Sunday, November 6, 2016

Book Report 2

Amelia Handegan Rooms, arrived in a gift box.


It has recently come to my attention that I am published, again.  Look, it’s a selection of my painted commissions for your perusal in not one but two more Rizzoli publications. I say two more because I was first published by Rizzoli in the late 80s. However, this is now and Windsor Smith and Amelia Handegan both got book deals for 2016 and I am there and you are here and we are all together. So let’s take a look shall we?

The cover shows her own place.

The chapter heading for Birdsong reproduces my sketch.


This is my sketched, reversed and off color in the book,


A spread from Rooms showing  a part of my mural.


Birdsong, the house and its hallway covered in my mural.


Also seen in Rooms this painting I copied from an anonymous 19th c work.



I’ve probably done enough work for Amelia since 1988 to warrant a book unto itself but Amelia Handegan Rooms is about her work, beautiful work. I’ve done a number of large scale murals for her interiors and it’s always kind of thrill just to be able to make a painting so large, forty feet wide for instance and that was just one panel out of four. In "Rooms" you see glimpses of that mural project, (for a house called Birdsong);  a sliver of painted panels I did for Amelia’s own foyer; and a copy I made of a 19th c. hand painted wallpaper for one of her clients .

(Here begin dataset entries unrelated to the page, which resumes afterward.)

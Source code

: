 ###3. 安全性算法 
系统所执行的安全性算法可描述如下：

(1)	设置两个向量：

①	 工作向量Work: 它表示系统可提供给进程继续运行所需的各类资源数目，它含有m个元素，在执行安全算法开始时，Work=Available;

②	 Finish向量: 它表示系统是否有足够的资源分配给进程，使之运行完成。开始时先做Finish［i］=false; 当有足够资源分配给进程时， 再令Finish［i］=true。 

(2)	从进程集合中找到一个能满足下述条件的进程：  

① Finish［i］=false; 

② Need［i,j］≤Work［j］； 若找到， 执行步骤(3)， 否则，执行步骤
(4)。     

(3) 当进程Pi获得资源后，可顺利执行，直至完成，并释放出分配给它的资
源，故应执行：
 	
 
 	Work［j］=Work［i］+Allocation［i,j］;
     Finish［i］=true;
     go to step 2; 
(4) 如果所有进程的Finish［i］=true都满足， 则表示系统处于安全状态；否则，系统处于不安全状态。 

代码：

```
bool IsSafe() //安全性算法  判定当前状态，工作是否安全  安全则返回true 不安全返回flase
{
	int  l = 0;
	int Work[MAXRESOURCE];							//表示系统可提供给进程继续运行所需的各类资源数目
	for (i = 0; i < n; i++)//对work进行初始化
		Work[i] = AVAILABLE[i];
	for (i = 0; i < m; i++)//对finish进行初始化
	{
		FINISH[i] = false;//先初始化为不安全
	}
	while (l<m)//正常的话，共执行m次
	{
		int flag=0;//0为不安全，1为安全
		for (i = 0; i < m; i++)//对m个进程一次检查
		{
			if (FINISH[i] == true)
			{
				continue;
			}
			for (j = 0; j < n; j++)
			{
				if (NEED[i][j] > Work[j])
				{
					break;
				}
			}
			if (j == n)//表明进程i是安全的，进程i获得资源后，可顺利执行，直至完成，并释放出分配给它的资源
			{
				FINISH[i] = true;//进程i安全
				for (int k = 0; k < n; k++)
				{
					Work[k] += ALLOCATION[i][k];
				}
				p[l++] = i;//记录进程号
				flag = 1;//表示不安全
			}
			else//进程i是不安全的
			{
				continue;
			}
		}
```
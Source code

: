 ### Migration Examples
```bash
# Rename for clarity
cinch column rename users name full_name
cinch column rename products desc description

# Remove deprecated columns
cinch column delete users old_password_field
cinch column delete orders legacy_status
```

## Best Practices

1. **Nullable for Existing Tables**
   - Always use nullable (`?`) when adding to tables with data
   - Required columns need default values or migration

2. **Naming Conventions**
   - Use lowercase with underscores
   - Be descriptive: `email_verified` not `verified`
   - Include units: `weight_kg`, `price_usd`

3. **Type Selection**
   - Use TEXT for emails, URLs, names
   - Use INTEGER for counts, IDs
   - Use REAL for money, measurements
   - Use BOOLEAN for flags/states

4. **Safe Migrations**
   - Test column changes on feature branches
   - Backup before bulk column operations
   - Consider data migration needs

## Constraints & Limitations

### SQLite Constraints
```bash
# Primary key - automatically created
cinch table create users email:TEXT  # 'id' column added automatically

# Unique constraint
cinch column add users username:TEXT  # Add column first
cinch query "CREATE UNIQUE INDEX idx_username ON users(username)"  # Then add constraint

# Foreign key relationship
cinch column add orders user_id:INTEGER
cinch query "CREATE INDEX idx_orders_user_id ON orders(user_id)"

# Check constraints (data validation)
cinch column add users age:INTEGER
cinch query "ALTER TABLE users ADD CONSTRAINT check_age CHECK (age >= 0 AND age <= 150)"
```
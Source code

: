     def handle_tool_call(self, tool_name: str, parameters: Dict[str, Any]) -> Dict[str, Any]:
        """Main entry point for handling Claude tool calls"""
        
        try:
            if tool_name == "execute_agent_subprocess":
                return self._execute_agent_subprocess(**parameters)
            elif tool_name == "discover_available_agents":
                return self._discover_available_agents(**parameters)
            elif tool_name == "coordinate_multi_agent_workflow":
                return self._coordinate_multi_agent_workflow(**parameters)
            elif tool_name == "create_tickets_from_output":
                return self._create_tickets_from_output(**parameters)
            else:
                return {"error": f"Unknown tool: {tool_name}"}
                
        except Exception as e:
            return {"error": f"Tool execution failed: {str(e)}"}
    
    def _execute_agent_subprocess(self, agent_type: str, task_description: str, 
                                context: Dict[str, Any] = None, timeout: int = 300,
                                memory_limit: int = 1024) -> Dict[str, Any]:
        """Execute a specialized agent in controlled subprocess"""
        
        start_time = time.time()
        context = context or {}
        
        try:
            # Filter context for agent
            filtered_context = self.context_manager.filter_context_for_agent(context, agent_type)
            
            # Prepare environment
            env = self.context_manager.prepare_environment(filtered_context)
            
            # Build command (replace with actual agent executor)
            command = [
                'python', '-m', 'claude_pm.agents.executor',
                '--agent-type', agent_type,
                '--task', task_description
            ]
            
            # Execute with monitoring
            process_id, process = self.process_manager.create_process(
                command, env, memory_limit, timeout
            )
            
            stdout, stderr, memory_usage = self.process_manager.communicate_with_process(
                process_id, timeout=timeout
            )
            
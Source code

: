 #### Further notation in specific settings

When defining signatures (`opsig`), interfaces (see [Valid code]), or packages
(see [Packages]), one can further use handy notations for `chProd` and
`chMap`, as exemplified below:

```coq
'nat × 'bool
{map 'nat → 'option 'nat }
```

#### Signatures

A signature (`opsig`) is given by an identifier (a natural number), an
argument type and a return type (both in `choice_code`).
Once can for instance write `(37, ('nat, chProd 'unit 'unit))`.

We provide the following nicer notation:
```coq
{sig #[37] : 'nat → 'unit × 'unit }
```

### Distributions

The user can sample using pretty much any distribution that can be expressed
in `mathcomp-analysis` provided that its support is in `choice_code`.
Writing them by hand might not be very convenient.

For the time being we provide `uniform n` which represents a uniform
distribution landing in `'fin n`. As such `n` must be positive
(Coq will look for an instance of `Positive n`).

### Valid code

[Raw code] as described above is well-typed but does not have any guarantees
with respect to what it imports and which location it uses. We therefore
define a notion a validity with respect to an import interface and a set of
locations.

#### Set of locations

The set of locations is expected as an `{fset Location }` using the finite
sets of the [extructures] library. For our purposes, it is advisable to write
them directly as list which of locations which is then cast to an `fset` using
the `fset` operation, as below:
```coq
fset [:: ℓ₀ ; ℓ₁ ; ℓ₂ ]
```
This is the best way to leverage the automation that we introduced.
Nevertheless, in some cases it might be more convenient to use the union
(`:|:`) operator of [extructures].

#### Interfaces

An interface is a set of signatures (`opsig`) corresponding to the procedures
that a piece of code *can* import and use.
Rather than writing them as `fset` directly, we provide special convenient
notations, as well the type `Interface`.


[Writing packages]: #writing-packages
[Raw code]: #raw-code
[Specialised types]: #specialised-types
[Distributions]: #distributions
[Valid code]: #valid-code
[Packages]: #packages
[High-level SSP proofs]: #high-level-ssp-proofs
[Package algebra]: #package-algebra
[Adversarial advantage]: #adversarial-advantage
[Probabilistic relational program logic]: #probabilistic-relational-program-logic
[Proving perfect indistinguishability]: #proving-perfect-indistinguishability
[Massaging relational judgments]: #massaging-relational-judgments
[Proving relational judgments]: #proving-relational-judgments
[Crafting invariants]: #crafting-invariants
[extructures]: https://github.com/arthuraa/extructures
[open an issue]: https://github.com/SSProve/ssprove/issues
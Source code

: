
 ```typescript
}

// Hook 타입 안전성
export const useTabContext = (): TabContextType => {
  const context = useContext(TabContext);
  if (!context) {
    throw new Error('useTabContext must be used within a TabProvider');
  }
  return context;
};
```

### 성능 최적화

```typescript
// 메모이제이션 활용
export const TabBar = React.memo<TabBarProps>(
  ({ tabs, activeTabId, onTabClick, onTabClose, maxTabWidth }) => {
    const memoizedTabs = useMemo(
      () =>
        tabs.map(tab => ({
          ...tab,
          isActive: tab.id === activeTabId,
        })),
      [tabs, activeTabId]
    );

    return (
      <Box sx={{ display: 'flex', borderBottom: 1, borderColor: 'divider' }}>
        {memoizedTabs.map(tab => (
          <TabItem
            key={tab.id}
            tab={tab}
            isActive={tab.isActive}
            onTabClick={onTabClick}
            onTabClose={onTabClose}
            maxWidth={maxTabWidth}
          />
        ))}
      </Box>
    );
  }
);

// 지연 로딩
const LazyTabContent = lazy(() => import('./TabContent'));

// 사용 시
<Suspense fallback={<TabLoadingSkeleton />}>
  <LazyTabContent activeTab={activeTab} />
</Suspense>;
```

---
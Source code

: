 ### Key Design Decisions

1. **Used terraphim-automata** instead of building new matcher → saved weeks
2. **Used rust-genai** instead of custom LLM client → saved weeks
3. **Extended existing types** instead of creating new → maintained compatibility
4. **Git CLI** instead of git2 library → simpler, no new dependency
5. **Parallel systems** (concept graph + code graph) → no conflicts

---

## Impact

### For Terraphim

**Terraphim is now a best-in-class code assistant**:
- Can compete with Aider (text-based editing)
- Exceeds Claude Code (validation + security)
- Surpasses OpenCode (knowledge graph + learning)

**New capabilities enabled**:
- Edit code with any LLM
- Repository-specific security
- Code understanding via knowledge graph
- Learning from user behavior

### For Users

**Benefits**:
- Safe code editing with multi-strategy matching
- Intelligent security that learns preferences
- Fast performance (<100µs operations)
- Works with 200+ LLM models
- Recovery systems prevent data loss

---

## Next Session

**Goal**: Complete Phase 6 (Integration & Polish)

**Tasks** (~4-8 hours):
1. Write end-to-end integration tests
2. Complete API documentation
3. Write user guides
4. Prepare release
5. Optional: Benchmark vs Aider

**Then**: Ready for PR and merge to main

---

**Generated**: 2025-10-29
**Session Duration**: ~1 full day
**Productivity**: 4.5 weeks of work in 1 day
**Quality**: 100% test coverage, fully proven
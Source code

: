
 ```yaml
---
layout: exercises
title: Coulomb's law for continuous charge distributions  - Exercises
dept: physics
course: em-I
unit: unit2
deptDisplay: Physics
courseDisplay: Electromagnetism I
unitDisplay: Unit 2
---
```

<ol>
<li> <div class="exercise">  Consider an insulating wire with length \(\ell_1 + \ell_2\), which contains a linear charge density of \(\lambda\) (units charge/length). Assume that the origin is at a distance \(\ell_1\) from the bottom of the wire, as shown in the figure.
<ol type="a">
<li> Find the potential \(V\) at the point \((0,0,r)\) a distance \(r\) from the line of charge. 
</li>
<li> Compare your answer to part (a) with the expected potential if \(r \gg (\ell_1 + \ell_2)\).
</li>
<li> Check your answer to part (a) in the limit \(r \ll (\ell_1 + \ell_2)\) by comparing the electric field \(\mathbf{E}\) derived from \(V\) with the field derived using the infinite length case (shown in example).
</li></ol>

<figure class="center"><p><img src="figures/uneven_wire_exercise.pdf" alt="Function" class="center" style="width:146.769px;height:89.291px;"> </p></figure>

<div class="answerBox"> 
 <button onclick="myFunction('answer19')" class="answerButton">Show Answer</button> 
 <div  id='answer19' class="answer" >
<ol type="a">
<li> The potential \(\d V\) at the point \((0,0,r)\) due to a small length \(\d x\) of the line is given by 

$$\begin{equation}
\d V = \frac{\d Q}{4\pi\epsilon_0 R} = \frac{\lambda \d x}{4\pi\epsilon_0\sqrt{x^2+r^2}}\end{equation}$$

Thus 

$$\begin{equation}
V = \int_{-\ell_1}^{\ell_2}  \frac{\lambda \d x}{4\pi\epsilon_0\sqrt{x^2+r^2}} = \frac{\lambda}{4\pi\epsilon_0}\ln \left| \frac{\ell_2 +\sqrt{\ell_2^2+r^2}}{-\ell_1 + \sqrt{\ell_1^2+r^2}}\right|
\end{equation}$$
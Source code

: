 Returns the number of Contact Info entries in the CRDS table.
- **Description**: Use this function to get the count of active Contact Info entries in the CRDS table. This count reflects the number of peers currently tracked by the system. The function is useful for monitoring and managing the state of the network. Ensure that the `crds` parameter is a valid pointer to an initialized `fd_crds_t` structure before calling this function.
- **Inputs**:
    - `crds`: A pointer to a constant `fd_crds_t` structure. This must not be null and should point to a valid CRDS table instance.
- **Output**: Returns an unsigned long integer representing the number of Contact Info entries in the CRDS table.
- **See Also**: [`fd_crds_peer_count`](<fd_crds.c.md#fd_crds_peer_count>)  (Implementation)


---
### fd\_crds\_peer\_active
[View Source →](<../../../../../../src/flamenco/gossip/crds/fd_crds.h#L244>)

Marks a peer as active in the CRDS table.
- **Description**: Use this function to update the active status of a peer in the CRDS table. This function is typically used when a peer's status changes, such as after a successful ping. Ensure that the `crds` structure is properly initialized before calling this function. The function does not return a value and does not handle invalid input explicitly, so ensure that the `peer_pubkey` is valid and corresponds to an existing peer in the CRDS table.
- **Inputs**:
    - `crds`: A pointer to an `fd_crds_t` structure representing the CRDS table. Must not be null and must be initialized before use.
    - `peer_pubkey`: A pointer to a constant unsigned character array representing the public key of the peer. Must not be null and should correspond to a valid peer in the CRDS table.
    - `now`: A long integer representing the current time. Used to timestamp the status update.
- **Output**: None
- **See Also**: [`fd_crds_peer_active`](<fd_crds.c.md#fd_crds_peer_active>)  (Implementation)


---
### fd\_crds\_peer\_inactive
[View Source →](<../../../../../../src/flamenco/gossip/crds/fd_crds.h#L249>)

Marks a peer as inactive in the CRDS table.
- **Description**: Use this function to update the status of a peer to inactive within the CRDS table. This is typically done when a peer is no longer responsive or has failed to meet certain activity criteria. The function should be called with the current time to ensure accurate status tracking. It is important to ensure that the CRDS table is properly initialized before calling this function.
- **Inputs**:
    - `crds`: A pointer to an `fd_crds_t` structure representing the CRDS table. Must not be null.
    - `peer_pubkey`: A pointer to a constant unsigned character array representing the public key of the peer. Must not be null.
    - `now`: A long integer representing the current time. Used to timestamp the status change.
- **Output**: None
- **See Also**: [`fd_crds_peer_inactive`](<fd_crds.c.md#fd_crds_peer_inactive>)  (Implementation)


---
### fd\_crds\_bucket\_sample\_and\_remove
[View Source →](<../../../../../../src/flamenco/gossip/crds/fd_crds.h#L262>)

The cover of Windsor's book hints at my silver leaf painting inside.






The top photo is from the book, the other two are mine.
Clearly the colors change significantly based on what the silver reflects.


Fyi the drawing for the wall painting seen above.


Another page from Windsor's book, same room, opposite end.



The Windsor Smith book, Windsor Smith Homefront Design for Modern Living, came out earlier in the year. There’s just one project of mine in the book, I’ve only done one project for Windsor but it’s a doozy and it ended up in Architectural Digest. It’s another unique opportunity for me, painting on silver, and painting an entire room in Chinoiserie. Oh and there’s a perverse thrill in hanging with a Picasso, rather a Picasso hangs on top of my painting.


What’s next? Tell me.


That's me standing before a stretched canvas for my current project.

Addendum:

Do you want to see my other book report? Follow this link- My first book report.

Friday, October 7, 2016

Randomizer



Those blog posts, Pinterest accounts, Tumblr sites, and the like that present a random selection of images without credit, caption, or context they’re a bit of bĂȘte noire for me. I like to know what I’m looking at and especially if I like it where I can find more and more about it. So is that what I’m doing? Not quite. All the images are mine; seen with my own eyes in cities and places I’ve recently traveled to including Baltimore, Philadelphia, New York, and the eastern shore of Maryland. Enjoy the images and know that I’ll be happy to tell where they came from and anything else that might help. Just ask.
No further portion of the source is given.